Teachers are providing a first-class service against the odds, Barbara Clark told congress in her presidential address. Mrs Clark, an English and guidance teacher at Bo'ness Academy, said schools were suffering from large class sizes, cuts in absence cover, decaying buildings, torn books and out-of-date computers. The casualisation of the profession and the reduction in staffing to minimum standards were of deep concern.
Mrs Clark warned: "All of this is concealed carefully under a cloak of jargon. Compulsory transfer becomes rationalisation of human resources. Creating a more flexible workforce equals exploiting newly qualified, vulnerable staff and removing job security. Premature retirement means voluntary redundancy. Vacancy management actually means leaving posts empty to save money."
It could now take years for new teachers to record the 390 days they needed during their probationary period. "It is about developing and consolidating teaching skills and you cannot do that without stable employment. A week here and three days there is simply not good enough," she said.

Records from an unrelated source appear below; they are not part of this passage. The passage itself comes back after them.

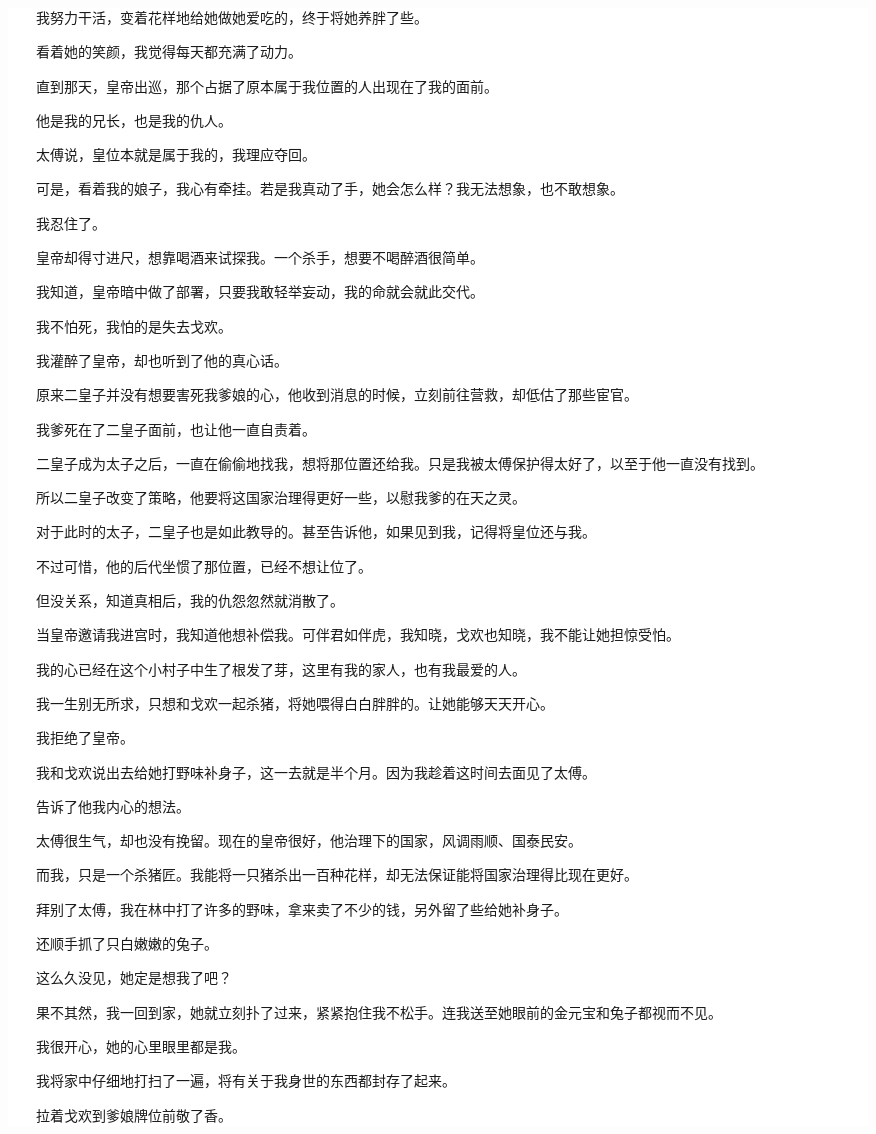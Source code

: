&emsp;&emsp;我努力干活，变着花样地给她做她爱吃的，终于将她养胖了些。  
  
&emsp;&emsp;看着她的笑颜，我觉得每天都充满了动力。  
  
&emsp;&emsp;直到那天，皇帝出巡，那个占据了原本属于我位置的人出现在了我的面前。  
  
&emsp;&emsp;他是我的兄长，也是我的仇人。  
  
&emsp;&emsp;太傅说，皇位本就是属于我的，我理应夺回。  
  
&emsp;&emsp;可是，看着我的娘子，我心有牵挂。若是我真动了手，她会怎么样？我无法想象，也不敢想象。  
  
&emsp;&emsp;我忍住了。  
  
&emsp;&emsp;皇帝却得寸进尺，想靠喝酒来试探我。一个杀手，想要不喝醉酒很简单。  
  
&emsp;&emsp;我知道，皇帝暗中做了部署，只要我敢轻举妄动，我的命就会就此交代。  
  
&emsp;&emsp;我不怕死，我怕的是失去戈欢。  
  
&emsp;&emsp;我灌醉了皇帝，却也听到了他的真心话。  
  
&emsp;&emsp;原来二皇子并没有想要害死我爹娘的心，他收到消息的时候，立刻前往营救，却低估了那些宦官。  
  
&emsp;&emsp;我爹死在了二皇子面前，也让他一直自责着。  
  
&emsp;&emsp;二皇子成为太子之后，一直在偷偷地找我，想将那位置还给我。只是我被太傅保护得太好了，以至于他一直没有找到。  
  
&emsp;&emsp;所以二皇子改变了策略，他要将这国家治理得更好一些，以慰我爹的在天之灵。  
  
&emsp;&emsp;对于此时的太子，二皇子也是如此教导的。甚至告诉他，如果见到我，记得将皇位还与我。  
  
&emsp;&emsp;不过可惜，他的后代坐惯了那位置，已经不想让位了。  
  
&emsp;&emsp;但没关系，知道真相后，我的仇怨忽然就消散了。  
  
&emsp;&emsp;当皇帝邀请我进宫时，我知道他想补偿我。可伴君如伴虎，我知晓，戈欢也知晓，我不能让她担惊受怕。  
  
&emsp;&emsp;我的心已经在这个小村子中生了根发了芽，这里有我的家人，也有我最爱的人。  
  
&emsp;&emsp;我一生别无所求，只想和戈欢一起杀猪，将她喂得白白胖胖的。让她能够天天开心。  
  
&emsp;&emsp;我拒绝了皇帝。  
  
&emsp;&emsp;我和戈欢说出去给她打野味补身子，这一去就是半个月。因为我趁着这时间去面见了太傅。  
  
&emsp;&emsp;告诉了他我内心的想法。  
  
&emsp;&emsp;太傅很生气，却也没有挽留。现在的皇帝很好，他治理下的国家，风调雨顺、国泰民安。  
  
&emsp;&emsp;而我，只是一个杀猪匠。我能将一只猪杀出一百种花样，却无法保证能将国家治理得比现在更好。  
  
&emsp;&emsp;拜别了太傅，我在林中打了许多的野味，拿来卖了不少的钱，另外留了些给她补身子。  
  
&emsp;&emsp;还顺手抓了只白嫩嫩的兔子。  
  
&emsp;&emsp;这么久没见，她定是想我了吧？  
  
&emsp;&emsp;果不其然，我一回到家，她就立刻扑了过来，紧紧抱住我不松手。连我送至她眼前的金元宝和兔子都视而不见。  
  
&emsp;&emsp;我很开心，她的心里眼里都是我。  
  
&emsp;&emsp;我将家中仔细地打扫了一遍，将有关于我身世的东西都封存了起来。  
  
&emsp;&emsp;拉着戈欢到爹娘牌位前敬了香。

Alan Taylor, North Lanarkshire, said authorities were encouraging "a cynical misuse" of temporary teachers who experienced poor conditions and lacked job security. They were an important part of the teaching force and deserved better.
Wilma Ballany, East Dunbarton, said that up to 10 teachers in her school had been on temporary contracts for between three and four years. She added: "So-called Labour councils are using this as a ploy to say, hand on heart, they are not making teachers redundant. In my opinion, they have morally made teachers redundant."
Sandy Paterson, also of East Dunbarton, said the days when students walked out of college into a full-time contract had become "a folk memory".